:: Record set ::
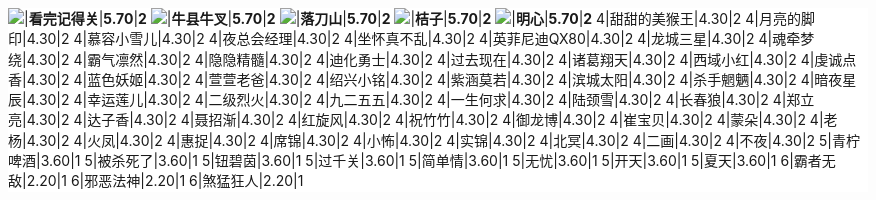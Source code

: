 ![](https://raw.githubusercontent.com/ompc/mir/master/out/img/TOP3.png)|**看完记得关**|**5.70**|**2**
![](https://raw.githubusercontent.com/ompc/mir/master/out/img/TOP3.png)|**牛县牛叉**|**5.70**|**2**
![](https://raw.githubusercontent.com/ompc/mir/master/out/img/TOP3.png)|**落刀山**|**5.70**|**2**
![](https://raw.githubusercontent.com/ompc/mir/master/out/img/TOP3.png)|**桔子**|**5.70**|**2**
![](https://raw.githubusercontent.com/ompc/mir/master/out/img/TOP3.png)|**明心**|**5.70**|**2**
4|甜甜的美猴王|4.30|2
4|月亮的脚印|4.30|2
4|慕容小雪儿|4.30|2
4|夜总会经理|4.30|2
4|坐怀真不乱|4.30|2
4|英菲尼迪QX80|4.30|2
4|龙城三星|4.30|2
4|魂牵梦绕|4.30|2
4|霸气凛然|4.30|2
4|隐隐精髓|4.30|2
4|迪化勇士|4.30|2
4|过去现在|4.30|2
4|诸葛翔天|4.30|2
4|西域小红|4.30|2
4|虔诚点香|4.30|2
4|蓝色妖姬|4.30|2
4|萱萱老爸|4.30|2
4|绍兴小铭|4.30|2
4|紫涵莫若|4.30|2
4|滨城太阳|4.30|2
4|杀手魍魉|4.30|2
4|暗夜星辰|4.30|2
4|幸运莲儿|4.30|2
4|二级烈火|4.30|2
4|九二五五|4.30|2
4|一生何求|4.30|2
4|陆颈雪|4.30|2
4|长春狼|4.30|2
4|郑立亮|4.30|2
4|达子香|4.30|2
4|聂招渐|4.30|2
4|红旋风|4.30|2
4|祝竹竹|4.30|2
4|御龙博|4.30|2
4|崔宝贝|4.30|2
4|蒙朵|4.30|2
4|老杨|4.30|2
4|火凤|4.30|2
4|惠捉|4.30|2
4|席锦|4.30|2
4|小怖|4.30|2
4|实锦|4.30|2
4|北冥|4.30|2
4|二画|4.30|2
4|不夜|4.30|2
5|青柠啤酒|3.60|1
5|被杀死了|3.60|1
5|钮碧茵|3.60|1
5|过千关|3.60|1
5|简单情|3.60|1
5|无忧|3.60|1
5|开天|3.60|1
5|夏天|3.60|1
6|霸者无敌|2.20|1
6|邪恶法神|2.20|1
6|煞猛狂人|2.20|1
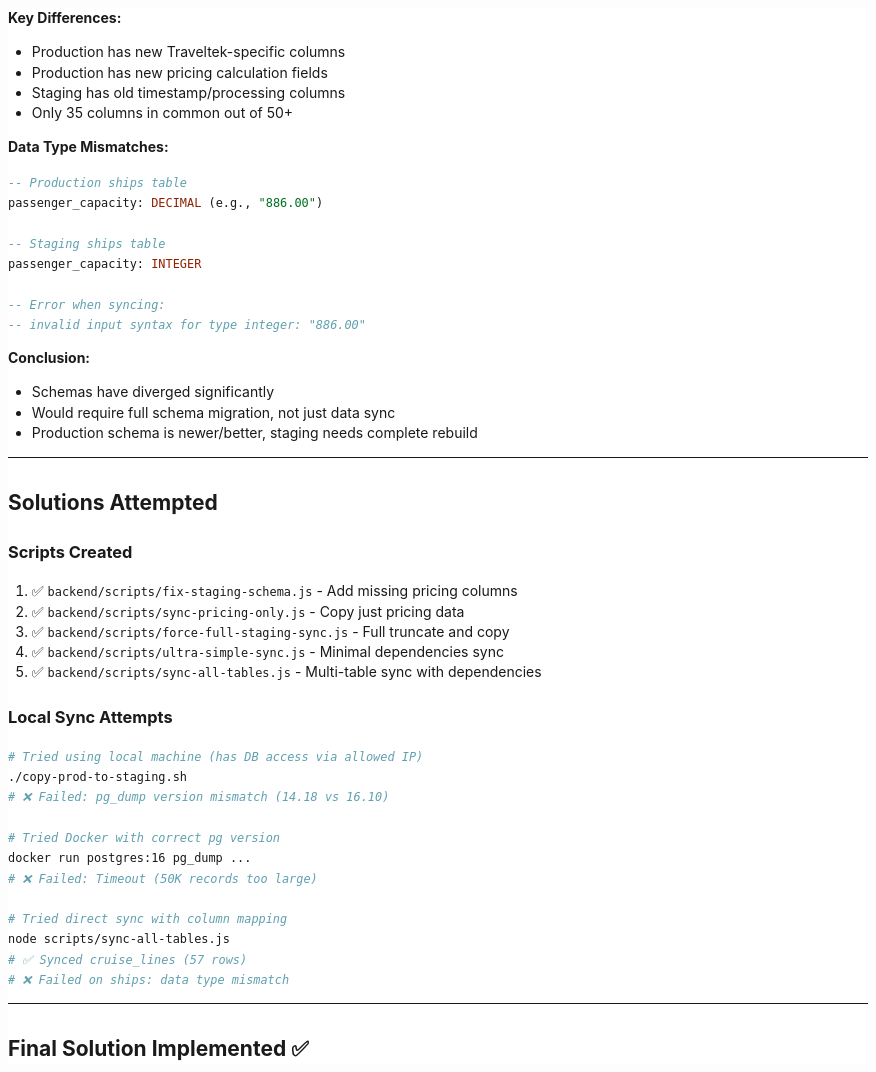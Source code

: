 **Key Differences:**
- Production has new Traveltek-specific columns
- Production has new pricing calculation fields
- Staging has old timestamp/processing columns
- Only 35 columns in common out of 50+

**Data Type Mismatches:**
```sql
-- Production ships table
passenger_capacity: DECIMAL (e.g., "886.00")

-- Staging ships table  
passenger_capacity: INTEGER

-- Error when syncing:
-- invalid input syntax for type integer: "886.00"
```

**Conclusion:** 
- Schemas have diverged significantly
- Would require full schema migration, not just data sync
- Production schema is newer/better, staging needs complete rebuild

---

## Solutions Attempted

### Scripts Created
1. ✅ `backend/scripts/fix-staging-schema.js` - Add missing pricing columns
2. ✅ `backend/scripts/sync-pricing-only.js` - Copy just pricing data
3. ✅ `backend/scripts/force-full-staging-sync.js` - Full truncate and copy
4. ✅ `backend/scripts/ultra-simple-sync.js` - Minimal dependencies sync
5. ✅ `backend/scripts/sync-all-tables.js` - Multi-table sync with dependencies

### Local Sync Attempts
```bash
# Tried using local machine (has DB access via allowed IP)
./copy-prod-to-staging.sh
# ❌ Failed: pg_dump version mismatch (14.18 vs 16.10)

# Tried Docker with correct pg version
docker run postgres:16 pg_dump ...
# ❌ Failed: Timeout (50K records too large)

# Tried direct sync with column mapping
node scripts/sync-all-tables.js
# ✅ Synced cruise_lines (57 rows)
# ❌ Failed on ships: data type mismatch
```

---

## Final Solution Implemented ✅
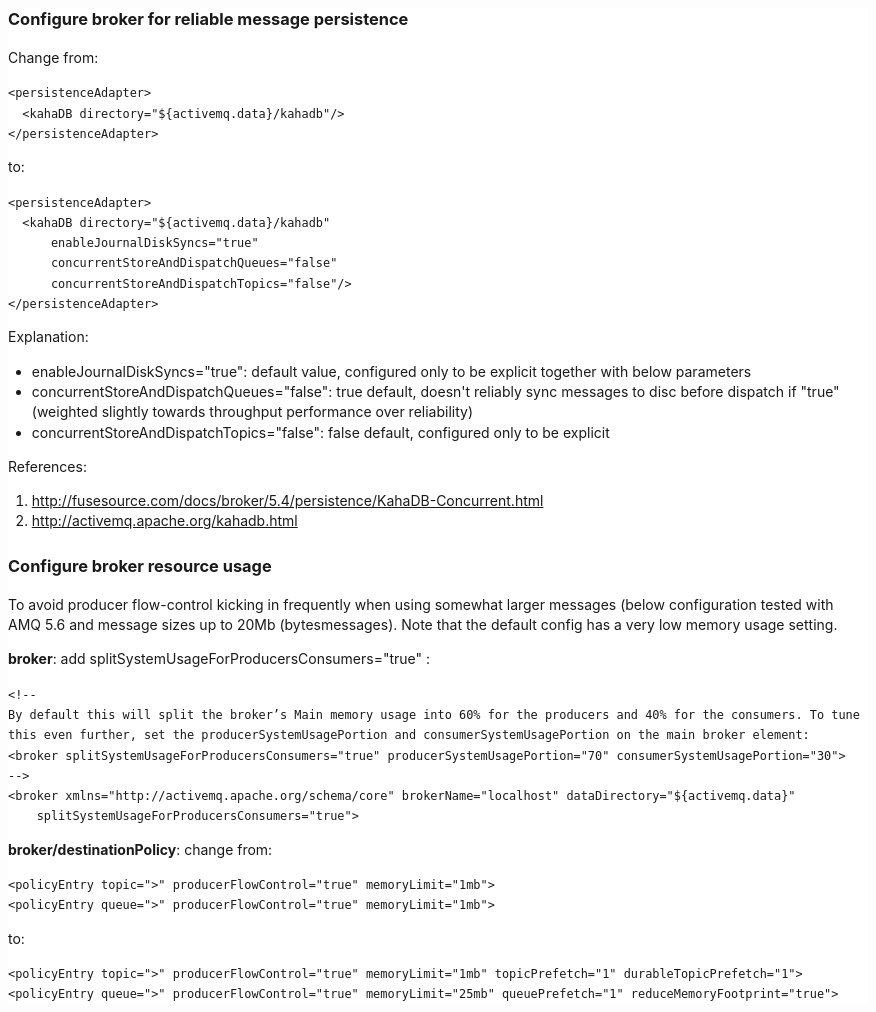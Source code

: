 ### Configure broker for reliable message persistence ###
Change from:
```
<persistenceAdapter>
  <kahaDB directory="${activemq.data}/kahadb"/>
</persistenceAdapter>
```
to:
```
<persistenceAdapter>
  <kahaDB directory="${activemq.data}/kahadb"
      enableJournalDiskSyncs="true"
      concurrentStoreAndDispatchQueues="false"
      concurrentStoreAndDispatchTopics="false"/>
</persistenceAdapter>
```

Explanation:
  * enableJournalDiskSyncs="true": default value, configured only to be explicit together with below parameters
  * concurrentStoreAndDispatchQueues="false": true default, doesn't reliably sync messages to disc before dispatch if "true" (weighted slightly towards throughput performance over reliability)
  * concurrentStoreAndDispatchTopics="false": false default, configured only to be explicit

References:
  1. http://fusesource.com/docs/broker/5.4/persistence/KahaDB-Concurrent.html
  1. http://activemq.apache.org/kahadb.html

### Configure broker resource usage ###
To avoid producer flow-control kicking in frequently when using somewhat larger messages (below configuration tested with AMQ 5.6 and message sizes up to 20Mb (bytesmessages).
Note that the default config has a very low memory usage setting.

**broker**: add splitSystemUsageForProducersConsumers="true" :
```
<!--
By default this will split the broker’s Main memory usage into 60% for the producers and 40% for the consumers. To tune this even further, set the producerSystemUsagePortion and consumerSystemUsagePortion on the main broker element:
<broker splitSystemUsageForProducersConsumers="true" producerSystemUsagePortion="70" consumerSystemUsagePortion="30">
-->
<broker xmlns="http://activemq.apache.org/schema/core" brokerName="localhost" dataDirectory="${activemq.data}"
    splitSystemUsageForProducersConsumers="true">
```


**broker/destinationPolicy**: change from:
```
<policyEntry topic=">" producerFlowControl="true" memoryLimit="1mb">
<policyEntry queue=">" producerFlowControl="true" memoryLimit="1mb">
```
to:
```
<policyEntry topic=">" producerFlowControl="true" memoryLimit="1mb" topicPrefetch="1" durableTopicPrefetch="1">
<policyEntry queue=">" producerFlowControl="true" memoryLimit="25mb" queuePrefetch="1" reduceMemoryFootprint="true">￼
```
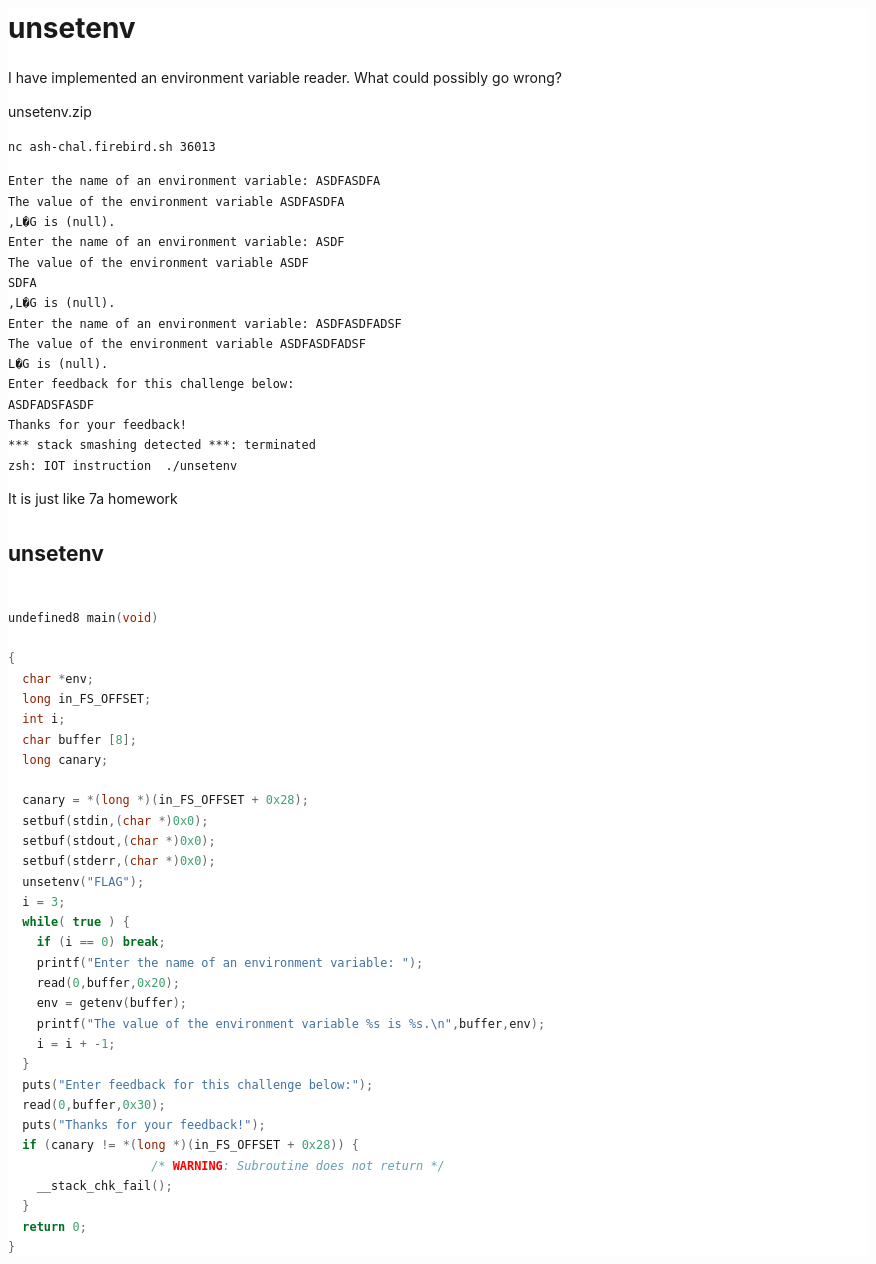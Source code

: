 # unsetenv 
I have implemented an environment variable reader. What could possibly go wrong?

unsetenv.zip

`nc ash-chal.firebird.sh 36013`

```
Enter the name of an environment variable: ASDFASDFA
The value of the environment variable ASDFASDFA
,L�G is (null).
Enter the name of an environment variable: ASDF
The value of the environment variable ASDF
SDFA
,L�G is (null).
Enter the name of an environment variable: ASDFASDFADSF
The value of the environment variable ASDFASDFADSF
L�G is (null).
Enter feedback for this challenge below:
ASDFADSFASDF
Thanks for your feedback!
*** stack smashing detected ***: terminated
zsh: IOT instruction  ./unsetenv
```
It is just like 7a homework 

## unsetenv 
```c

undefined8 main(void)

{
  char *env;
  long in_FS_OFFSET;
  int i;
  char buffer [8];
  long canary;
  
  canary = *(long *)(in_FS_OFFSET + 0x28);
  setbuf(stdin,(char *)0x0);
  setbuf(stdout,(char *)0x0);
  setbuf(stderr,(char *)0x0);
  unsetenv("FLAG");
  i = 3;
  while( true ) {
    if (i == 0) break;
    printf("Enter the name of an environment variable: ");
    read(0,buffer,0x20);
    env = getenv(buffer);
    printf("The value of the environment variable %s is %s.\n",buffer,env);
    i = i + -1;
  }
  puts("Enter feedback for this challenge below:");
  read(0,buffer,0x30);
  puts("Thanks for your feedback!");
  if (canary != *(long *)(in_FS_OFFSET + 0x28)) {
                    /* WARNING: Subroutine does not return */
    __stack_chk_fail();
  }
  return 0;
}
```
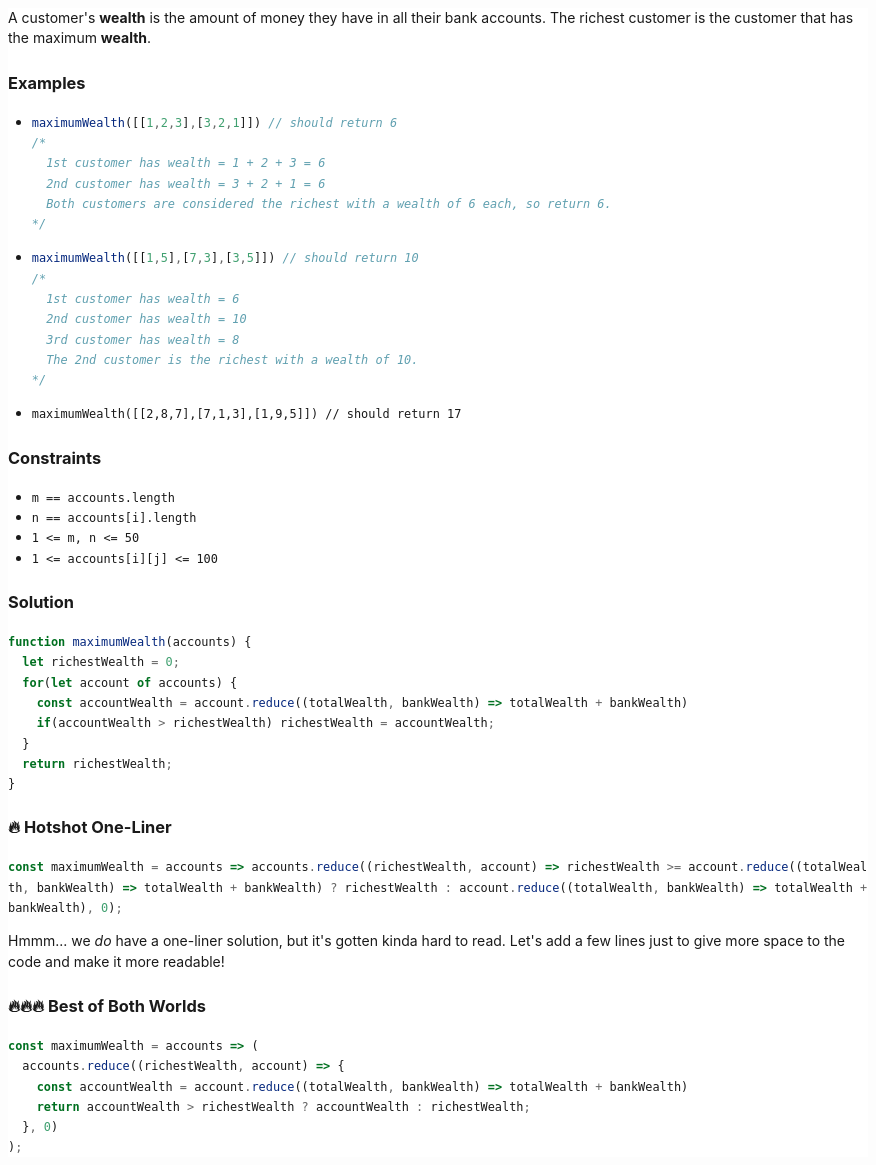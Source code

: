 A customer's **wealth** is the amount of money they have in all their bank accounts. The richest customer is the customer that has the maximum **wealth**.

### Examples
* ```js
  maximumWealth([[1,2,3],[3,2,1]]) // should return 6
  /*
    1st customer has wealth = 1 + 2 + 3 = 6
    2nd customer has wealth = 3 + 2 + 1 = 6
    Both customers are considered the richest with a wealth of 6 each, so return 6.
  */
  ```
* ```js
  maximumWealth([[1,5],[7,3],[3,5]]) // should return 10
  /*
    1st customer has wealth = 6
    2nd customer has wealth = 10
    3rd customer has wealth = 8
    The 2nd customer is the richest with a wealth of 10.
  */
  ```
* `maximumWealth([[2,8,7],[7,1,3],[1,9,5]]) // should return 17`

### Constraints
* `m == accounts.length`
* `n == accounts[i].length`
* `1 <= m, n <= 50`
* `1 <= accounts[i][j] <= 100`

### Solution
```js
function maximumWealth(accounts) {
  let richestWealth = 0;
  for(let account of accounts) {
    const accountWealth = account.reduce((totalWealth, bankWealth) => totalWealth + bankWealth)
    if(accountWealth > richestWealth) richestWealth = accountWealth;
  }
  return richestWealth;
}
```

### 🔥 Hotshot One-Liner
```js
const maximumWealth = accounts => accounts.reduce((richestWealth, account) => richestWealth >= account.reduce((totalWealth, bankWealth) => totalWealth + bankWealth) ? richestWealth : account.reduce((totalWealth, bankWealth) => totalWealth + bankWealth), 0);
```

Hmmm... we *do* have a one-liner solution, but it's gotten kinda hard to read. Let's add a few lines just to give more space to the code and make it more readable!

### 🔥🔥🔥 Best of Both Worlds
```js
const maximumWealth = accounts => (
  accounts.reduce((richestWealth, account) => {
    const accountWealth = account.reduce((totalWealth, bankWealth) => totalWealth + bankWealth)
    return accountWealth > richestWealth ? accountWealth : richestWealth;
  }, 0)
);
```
:::
_Assignment_
Would you output, from the records above, exactly the run of lines that starts at the line containing "### Local Sync Attempts" and ends at the line containing "## Final Solution Implemented ✅", and only that run?

_Completed exercise_
### Local Sync Attempts
```bash
# Tried using local machine (has DB access via allowed IP)
./copy-prod-to-staging.sh
# ❌ Failed: pg_dump version mismatch (14.18 vs 16.10)

# Tried Docker with correct pg version
docker run postgres:16 pg_dump ...
# ❌ Failed: Timeout (50K records too large)

# Tried direct sync with column mapping
node scripts/sync-all-tables.js
# ✅ Synced cruise_lines (57 rows)
# ❌ Failed on ships: data type mismatch
```

---

## Final Solution Implemented ✅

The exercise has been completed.